(Source records)
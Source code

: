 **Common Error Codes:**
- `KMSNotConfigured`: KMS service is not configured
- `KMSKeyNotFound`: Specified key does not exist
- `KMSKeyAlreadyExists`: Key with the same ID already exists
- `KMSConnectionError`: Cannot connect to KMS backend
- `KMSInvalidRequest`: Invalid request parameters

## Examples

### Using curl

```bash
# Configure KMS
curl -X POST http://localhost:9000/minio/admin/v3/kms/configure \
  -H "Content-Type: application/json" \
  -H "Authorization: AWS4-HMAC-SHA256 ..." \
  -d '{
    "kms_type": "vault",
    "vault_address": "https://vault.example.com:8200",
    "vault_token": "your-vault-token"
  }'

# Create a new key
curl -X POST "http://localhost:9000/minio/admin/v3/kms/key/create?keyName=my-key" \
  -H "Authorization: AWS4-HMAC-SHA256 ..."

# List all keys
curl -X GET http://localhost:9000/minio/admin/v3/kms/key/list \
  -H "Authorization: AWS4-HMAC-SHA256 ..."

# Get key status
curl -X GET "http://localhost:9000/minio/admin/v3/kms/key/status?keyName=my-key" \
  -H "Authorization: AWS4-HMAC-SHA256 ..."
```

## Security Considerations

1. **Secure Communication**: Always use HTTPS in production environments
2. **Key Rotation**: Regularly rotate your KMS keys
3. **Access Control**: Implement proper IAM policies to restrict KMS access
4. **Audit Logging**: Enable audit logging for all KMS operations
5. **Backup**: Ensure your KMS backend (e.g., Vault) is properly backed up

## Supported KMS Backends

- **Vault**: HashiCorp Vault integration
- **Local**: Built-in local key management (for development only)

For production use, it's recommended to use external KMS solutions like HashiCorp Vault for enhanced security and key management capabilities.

The task:
All entries above are to be transcribed verbatim.

Result of this task:
Source code

: **Common Error Codes:**
- `KMSNotConfigured`: KMS service is not configured
- `KMSKeyNotFound`: Specified key does not exist
- `KMSKeyAlreadyExists`: Key with the same ID already exists
- `KMSConnectionError`: Cannot connect to KMS backend
- `KMSInvalidRequest`: Invalid request parameters

## Examples

### Using curl

```bash
# Configure KMS
curl -X POST http://localhost:9000/minio/admin/v3/kms/configure \
  -H "Content-Type: application/json" \
  -H "Authorization: AWS4-HMAC-SHA256 ..." \
  -d '{
    "kms_type": "vault",
    "vault_address": "https://vault.example.com:8200",
    "vault_token": "your-vault-token"
  }'

# Create a new key
curl -X POST "http://localhost:9000/minio/admin/v3/kms/key/create?keyName=my-key" \
  -H "Authorization: AWS4-HMAC-SHA256 ..."

# List all keys
curl -X GET http://localhost:9000/minio/admin/v3/kms/key/list \
  -H "Authorization: AWS4-HMAC-SHA256 ..."

# Get key status
curl -X GET "http://localhost:9000/minio/admin/v3/kms/key/status?keyName=my-key" \
  -H "Authorization: AWS4-HMAC-SHA256 ..."
```

## Security Considerations

1. **Secure Communication**: Always use HTTPS in production environments
2. **Key Rotation**: Regularly rotate your KMS keys
3. **Access Control**: Implement proper IAM policies to restrict KMS access
4. **Audit Logging**: Enable audit logging for all KMS operations
5. **Backup**: Ensure your KMS backend (e.g., Vault) is properly backed up

## Supported KMS Backends

- **Vault**: HashiCorp Vault integration
- **Local**: Built-in local key management (for development only)

For production use, it's recommended to use external KMS solutions like HashiCorp Vault for enhanced security and key management capabilities.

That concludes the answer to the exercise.